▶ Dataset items
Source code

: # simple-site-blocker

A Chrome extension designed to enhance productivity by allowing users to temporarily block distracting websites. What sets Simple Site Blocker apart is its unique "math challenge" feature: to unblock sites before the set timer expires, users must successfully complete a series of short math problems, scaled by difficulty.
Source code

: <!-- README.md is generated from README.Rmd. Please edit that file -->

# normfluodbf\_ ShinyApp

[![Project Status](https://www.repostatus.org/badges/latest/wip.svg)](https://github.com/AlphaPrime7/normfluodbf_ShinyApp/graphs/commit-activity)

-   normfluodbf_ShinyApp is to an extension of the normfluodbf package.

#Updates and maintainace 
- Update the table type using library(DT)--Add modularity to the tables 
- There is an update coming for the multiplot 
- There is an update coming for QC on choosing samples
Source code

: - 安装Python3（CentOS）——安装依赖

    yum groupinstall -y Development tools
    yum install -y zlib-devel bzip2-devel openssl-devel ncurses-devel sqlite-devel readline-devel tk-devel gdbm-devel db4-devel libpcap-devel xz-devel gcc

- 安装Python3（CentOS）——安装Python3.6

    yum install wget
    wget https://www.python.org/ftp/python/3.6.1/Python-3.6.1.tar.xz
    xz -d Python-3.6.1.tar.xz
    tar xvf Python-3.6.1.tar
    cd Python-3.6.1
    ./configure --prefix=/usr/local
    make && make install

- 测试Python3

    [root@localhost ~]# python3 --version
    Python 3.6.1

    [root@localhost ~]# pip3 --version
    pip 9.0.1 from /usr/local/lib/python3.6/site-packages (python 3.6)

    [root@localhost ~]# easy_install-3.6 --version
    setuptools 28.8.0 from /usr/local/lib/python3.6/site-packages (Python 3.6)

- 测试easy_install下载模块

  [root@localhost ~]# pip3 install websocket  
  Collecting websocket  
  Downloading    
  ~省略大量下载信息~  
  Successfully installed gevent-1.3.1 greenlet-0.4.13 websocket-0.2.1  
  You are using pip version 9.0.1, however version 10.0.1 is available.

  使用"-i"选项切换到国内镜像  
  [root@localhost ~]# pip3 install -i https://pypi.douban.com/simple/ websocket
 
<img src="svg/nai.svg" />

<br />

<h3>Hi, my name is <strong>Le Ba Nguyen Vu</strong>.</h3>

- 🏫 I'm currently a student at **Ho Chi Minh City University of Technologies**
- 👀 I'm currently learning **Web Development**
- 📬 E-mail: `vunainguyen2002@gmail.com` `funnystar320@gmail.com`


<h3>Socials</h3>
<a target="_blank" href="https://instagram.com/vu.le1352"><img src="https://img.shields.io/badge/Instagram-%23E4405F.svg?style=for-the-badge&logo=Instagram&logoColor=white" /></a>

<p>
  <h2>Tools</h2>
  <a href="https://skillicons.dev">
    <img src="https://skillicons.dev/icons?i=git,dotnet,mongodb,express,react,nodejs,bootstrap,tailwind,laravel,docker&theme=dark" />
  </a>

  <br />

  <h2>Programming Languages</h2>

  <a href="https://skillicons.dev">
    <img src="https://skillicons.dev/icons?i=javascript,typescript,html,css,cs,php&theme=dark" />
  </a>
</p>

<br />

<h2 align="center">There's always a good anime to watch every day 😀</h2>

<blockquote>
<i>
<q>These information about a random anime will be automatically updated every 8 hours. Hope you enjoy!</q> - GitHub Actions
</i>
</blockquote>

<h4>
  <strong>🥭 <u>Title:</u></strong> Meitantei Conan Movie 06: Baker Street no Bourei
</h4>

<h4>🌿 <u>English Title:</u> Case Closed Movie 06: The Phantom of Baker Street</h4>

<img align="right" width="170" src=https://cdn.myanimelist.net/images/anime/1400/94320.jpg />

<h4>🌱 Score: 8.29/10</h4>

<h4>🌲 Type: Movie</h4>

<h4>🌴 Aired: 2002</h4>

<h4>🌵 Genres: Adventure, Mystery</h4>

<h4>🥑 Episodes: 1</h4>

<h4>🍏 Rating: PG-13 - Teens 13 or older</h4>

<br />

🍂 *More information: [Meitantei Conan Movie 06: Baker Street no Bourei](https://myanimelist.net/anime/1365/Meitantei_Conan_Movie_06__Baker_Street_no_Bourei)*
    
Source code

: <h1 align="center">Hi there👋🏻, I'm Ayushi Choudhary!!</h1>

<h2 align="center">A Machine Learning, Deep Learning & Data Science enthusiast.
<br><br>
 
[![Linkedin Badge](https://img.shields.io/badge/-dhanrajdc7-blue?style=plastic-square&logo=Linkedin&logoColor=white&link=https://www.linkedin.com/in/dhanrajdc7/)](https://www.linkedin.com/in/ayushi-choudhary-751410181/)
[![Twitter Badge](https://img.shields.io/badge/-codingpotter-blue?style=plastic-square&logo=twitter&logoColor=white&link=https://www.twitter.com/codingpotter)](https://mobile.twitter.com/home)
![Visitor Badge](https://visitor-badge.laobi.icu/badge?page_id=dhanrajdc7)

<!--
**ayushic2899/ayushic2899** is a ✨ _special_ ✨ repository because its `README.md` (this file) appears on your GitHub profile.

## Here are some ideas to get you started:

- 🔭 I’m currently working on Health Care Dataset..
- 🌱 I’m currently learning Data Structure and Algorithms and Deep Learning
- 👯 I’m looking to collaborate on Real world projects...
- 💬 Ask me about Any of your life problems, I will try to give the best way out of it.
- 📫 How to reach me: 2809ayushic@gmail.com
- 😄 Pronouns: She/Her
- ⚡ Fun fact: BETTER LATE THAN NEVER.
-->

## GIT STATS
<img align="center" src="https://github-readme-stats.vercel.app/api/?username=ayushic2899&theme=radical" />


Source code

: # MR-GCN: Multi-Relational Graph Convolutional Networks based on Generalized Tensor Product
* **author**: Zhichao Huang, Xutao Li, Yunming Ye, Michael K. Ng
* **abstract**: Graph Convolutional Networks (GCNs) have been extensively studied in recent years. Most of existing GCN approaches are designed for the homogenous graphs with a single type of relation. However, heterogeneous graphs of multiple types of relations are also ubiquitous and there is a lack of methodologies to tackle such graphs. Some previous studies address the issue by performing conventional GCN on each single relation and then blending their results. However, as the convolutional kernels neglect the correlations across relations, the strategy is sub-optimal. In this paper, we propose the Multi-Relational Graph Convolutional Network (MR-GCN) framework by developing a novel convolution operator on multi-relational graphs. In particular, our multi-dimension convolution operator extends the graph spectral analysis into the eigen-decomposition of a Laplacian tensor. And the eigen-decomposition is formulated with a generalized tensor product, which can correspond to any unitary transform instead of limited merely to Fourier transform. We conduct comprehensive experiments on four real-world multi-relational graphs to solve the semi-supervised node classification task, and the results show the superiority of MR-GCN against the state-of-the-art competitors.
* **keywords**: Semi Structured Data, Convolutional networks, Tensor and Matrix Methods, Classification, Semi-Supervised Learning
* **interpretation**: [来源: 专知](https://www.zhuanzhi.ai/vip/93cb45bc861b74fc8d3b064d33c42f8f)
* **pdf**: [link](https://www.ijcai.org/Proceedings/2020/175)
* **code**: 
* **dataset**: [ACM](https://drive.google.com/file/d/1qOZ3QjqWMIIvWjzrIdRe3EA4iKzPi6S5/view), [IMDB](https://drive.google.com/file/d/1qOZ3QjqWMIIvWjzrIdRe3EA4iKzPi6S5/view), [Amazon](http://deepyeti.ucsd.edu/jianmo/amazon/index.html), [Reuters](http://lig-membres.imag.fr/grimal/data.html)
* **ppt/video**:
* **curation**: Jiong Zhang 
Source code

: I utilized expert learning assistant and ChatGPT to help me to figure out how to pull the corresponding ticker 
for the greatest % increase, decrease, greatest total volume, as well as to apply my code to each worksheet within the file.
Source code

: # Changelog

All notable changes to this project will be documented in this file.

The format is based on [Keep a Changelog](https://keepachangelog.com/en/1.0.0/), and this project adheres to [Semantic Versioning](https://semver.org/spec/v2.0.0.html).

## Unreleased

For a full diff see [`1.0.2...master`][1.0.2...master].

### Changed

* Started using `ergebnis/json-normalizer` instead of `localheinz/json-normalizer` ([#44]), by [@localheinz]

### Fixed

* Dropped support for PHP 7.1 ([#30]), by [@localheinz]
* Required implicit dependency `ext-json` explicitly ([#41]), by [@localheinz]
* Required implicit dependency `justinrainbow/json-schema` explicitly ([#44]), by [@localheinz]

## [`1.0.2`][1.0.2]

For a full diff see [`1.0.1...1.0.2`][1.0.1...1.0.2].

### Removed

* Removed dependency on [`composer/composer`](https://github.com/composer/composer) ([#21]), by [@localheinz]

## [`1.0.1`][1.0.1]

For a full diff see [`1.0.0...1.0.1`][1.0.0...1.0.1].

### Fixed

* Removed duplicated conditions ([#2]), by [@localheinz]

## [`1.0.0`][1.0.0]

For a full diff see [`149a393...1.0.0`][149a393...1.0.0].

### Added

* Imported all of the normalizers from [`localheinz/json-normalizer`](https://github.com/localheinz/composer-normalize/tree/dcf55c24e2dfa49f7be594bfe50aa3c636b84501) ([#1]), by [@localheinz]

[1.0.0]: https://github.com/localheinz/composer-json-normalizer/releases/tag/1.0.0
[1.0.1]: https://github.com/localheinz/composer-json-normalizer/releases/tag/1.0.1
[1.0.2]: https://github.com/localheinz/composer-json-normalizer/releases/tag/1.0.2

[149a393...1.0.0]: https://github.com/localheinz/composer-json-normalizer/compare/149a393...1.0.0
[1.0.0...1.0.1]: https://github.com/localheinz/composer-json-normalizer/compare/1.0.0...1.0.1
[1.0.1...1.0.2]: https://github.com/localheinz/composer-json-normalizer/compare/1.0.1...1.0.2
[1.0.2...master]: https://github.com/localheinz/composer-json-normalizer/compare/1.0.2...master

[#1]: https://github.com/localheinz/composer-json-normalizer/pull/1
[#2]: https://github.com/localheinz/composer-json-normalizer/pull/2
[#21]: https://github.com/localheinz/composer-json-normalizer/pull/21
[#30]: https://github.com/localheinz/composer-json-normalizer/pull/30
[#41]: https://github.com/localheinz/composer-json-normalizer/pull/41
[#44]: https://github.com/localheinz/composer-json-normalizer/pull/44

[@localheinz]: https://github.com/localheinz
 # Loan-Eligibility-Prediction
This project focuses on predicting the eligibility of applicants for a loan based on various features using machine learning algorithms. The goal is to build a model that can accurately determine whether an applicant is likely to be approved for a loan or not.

▶ What you will do
Using the entries above, give again exactly the lines from the line holding "your GitHub profile." through the line holding "- 🌱 I’m currently". Include both end lines and nothing else.

▶ Exercise output
**ayushic2899/ayushic2899** is a ✨ _special_ ✨ repository because its `README.md` (this file) appears on your GitHub profile.

## Here are some ideas to get you started:

- 🔭 I’m currently working on Health Care Dataset..
- 🌱 I’m currently learning Data Structure and Algorithms and Deep Learning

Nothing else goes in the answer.